La galerie de la gare de Tôkyô a été créée en 1988 dans le but “d’offrir aux usagers non seulement un lieu de transit mais aussi un accès haut en couleurs à la culture”. Ses salles d’exposition sont l’un des rares endroits où vous pouvez admirer de près voire toucher les murs de briques rouges. Jusqu’à sa fermeture temporaire en 2006, la galerie avait organisé 105 événements et plus de 2,3 millions de personnes avaient pu profiter d’expositions variées de peintures, sculptures et autres formes d’expression artistique.
Vous pouvez ensuite tenter d’explorer la partie Ekinaka. Ce terme signifie “à l’intérieur de la gare”. Si vous ne faites pas très attention, vous pouvez vous perdre et passer le reste de votre vie à errer dans l’inextricable labyrinthe de couloirs qui compose cet ensemble. Ce complexe est relié par un système de passages souterrains à la plupart des bâtiments et des centres commerciaux qui entourent la gare. Une cinquantaine de magasins très célèbres dans tout le pays vendent toutes sortes de nourriture et de souvenirs. Ils tentent de s’imposer face aux boutiques qui commercialisent des produits aux couleurs de la gare comme le “pain brique” dont la forme rappelle les briques de la façade Marunouchi ou les cookies de la gare de Tôkyô qui ont la forme de trains.
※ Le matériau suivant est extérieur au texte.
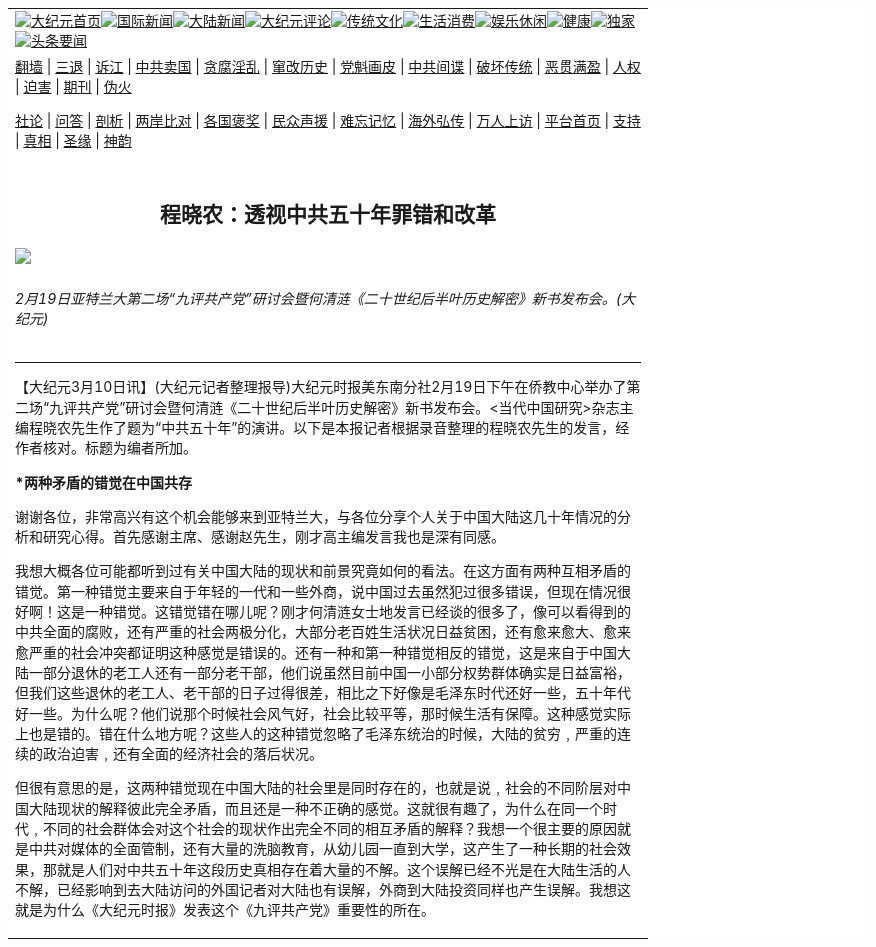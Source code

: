 <a name="1" id="1" target="_blank"></a><span id="1"></span>
<table align=center border="0"><tr><td colspan="2" VALIGN=TOP><a href="https://github.com/zkoiap363/djy/blob/master/gb/nf1351518.md#1"><img src="https://raw.githubusercontent.com/zkoiap363/www/master/t/djy/1.jpg" title="大纪元首页" alt="大纪元首页"></a><a href="https://github.com/zkoiap363/djy/blob/master/gb/n24hr.md#1"><img src="https://raw.githubusercontent.com/zkoiap363/www/master/t/djy/3.jpg" title="国际新闻" alt="国际新闻"></a><a href="https://github.com/zkoiap363/djy/blob/master/gb/nsc413.md#1"><img src="https://raw.githubusercontent.com/zkoiap363/www/master/t/djy/4.jpg" title="大陆新闻" alt="大陆新闻"></a><a href="https://github.com/zkoiap363/djy/blob/master/gb/news392.md#1"><img src="https://raw.githubusercontent.com/zkoiap363/www/master/t/djy/5.jpg" title="大纪元评论" alt="大纪元评论"></a><a href="https://github.com/zkoiap363/djy/blob/master/gb/news2007.md#1"><img src="https://raw.githubusercontent.com/zkoiap363/www/master/t/djy/6.jpg" title="传统文化" alt="传统文化"></a><a href="https://github.com/zkoiap363/djy/blob/master/gb/news2008.md#1"><img src="https://raw.githubusercontent.com/zkoiap363/www/master/t/djy/7.jpg" title="生活消费" alt="生活消费"></a><a href="https://github.com/zkoiap363/djy/blob/master/gb/ncyule.md#1"><img src="https://raw.githubusercontent.com/zkoiap363/www/master/t/djy/8.jpg" title="娱乐休闲" alt="娱乐休闲"></a><a href="https://github.com/zkoiap363/djy/blob/master/gb/nsc1002.md#1"><img src="https://raw.githubusercontent.com/zkoiap363/www/master/t/djy/9.jpg" title="健康" alt="健康"></a><a href="https://github.com/zkoiap363/djy/blob/master/gb/nf6092.md#1"><img src="https://raw.githubusercontent.com/zkoiap363/www/master/t/djy/10a.jpg" title="独家" alt="独家"></a><a href="https://github.com/zkoiap363/djy/blob/master/gb/nf4514.md#1"><img src="https://raw.githubusercontent.com/zkoiap363/www/master/t/djy/12a.jpg" title="头条要闻" alt="头条要闻"></a></td></tr>
<tr><td colspan="2" VALIGN=TOP><a target="_blank" href="https://github.com/zkoiap363/www/blob/master/README.md?zsrh#1">翻墙</a> | <a target="_blank" href="https://github.com/zkoiap363/djy/blob/master/gb/nf5657.md#1">三退</a> | <a target="_blank" href="https://github.com/zkoiap363/djy/blob/master/gb/nf6124.md#1">诉江</a> | <a target="_blank" href="https://github.com/zkoiap363/djy/blob/master/gb/nf1176117.md#1">中共卖国</a> | <a target="_blank" href="https://github.com/zkoiap363/djy/blob/master/gb/nf5773.md#1">贪腐淫乱</a> | <a target="_blank" href="https://github.com/zkoiap363/djy/blob/master/gb/nf1176115.md#1">窜改历史</a> | <a target="_blank" href="https://github.com/zkoiap363/djy/blob/master/gb/nf1176107.md#1">党魁画皮</a> | <a target="_blank" href="https://github.com/zkoiap363/djy/blob/master/gb/nf1320400.md#1">中共间谍</a> | <a target="_blank" href="https://github.com/zkoiap363/djy/blob/master/gb/nf1176114.md#1">破坏传统</a> | <a target="_blank" href="https://github.com/zkoiap363/ntdtv/blob/master/gb/prog447_1.md#1">恶贯满盈</a> | <a target="_blank" href="https://github.com/zkoiap363/djy/blob/master/gb/ncid278.md#1">人权</a> | <a target="_blank" href="https://github.com/zkoiap363/djy/blob/master/gb/nf1176111.md#1">迫害</a> | <a target="_blank" href="https://gitlab.com/szzdlab/mh-qikan/blob/master/README.md#1">期刊</a> | <a target="_blank" href="https://github.com/zkoiap363/djy/blob/master/gb/nf5562.md#1">伪火</a></p><p><a target="_blank" href="https://github.com/zkoiap363/djy/blob/master/gb/9p.md#1">社论</a> | <a target="_blank" href="https://github.com/zkoiap363/djy/blob/master/gb/nf4378.md#1">问答</a> | <a target="_blank" href="https://github.com/zkoiap363/djy/blob/master/gb/nf5792.md#1">剖析</a> | <a target="_blank" href="https://github.com/zkoiap363/djy/blob/master/gb/nf5735.md#1">两岸比对</a> | <a target="_blank" href="https://github.com/zkoiap363/djy/blob/master/gb/nf6119.md#1">各国褒奖</a> | <a target="_blank" href="https://github.com/zkoiap363/djy/blob/master/gb/nf6120.md#1">民众声援</a> | <a target="_blank" href="https://github.com/zkoiap363/djy/blob/master/gb/nf1188594.md#1">难忘记忆</a> | <a target="_blank" href="https://github.com/zkoiap363/djy/blob/master/gb/nf3180.md#1">海外弘传</a> | <a target="_blank" href="https://github.com/zkoiap363/djy/blob/master/gb/nf5410.md#1">万人上访</a> | <a target="_blank" href="https://github.com/zkoiap363/www/blob/master/README.md?zsrh#1">平台首页</a> | <a target="_blank" href="https://github.com/zkoiap363/djy/blob/master/gb/nf4386.md#1">支持</a> | <a target="_blank" href="https://github.com/zkoiap363/djy/blob/master/gb/nf4389.md#1">真相</a> | <a target="_blank" href="https://github.com/zkoiap363/djy/blob/master/gb/nf5790.md#1">圣缘</a> | <a target="_blank" href="https://github.com/zkoiap363/djy/blob/master/gb/nf4786.md#1">神韵</a></td></tr>
<tr><td VALIGN=TOP width="626"><h2 align=center>程晓农：透视中共五十年罪错和改革</h2>
<img width="600" src="https://i.epochtimes.com/assets/uploads/2005/03/502220841628-600x400.jpg" />
<h6>2月19日亚特兰大第二场“九评共产党”研讨会暨何清涟《二十世纪后半叶历史解密》新书发布会。(大纪元)
</h6>
<hr>
	<p>【大纪元3月10日讯】(大纪元记者整理报导)大纪元时报美东南分社2月19日下午在侨教中心举办了第二场“九评共产党”研讨会暨何清涟《二十世纪后半叶历史解密》新书发布会。<当代中国研究>杂志主编<ahref="https://github.com/zkoiap363/djy/blob/master/gb/tag/%E7%A8%8B%E6%99%93%E5%86%9C.md#1">程晓农</a>先生作了题为“中共五十年”的演讲。以下是本报记者根据录音整理的程晓农先生的发言，经作者核对。标题为编者所加。</p>
<p><b>*两种矛盾的错觉在中国共存</b></p>
<p>谢谢各位，非常高兴有这个机会能够来到亚特兰大，与各位分享个人关于中国大陆这几十年情况的分析和研究心得。首先感谢主席、感谢赵先生，刚才高主编发言我也是深有同感。</p>
<p>我想大概各位可能都听到过有关中国大陆的现状和前景究竟如何的看法。在这方面有两种互相矛盾的错觉。第一种错觉主要来自于年轻的一代和一些外商，说中国过去虽然犯过很多错误，但现在情况很好啊！这是一种错觉。这错觉错在哪儿呢？刚才何清涟女士地发言已经谈的很多了，像可以看得到的中共全面的腐败，还有严重的社会两极分化，大部分老百姓生活状况日益贫困，还有愈来愈大、愈来愈严重的社会冲突都证明这种感觉是错误的。还有一种和第一种错觉相反的错觉，这是来自于中国大陆一部分退休的老工人还有一部分老干部，他们说虽然目前中国一小部分权势群体确实是日益富裕，但我们这些退休的老工人、老干部的日子过得很差，相比之下好像是毛泽东时代还好一些，五十年代好一些。为什么呢？他们说那个时候社会风气好，社会比较平等，那时候生活有保障。这种感觉实际上也是错的。错在什么地方呢？这些人的这种错觉忽略了毛泽东统治的时候，大陆的贫穷﹐严重的连续的政治迫害﹐还有全面的经济社会的落后状况。</p>
<p>但很有意思的是，这两种错觉现在中国大陆的社会里是同时存在的，也就是说﹐社会的不同阶层对中国大陆现状的解释彼此完全矛盾，而且还是一种不正确的感觉。这就很有趣了，为什么在同一个时代﹐不同的社会群体会对这个社会的现状作出完全不同的相互矛盾的解释？我想一个很主要的原因就是中共对媒体的全面管制，还有大量的洗脑教育，从幼儿园一直到大学，这产生了一种长期的社会效果，那就是人们对中共五十年这段历史真相存在着大量的不解。这个误解已经不光是在大陆生活的人不解，已经影响到去大陆访问的外国记者对大陆也有误解，外商到大陆投资同样也产生误解。我想这就是为什么《大纪元时报》发表这个《九评共产党》重要性的所在。</p>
Trois des endroits les plus populaires de la gare sont cachés au cœur d’Ichiban-chô dans les sous-sols de la gare. Il s’agit de la “rue des mascottes” ou plus d’une vingtaine de boutiques propose des produits dérivés de séries d’animation, de personnages d’anime ou de cinéma. C’est un endroit pour les fans de culture pop. Si vous voulez des produits un peu plus adultes, rendez-vous plutôt à Akihabara ou Nakano.
Juste à côté se trouve Tôkyô Okashi Land, le royaume des sucreries où les grandes marques - Morinaga, Clabee ou Glico - proposent leurs produits. Enfin il y a la fameuse rue des râmen où les amateurs de nouilles en bouillon trouveront de quoi se régaler.
La façade est de la gare, c’est-à-dire le côté Yaesu, représente l’avenir du Japon. L’ensemble de la zone a été conçue comme un centre d’affaires global avec des immeubles de bureaux hauts de gamme et des grands magasins qui offrent les produits et les services les plus en pointe de la capitale. Sa principale attraction est le GranRoof, une sorte de passerelle géante qui relie deux ailes pour former une vaste zone piétonnière en haut et en bas. Avant de prendre un de ces trains extraordinaires que seuls les Japonais sont en mesure de proposer aujourd’hui, la gare de Tôkyô est bien le lieu qu’il faut aller découvrir sans trop tarder.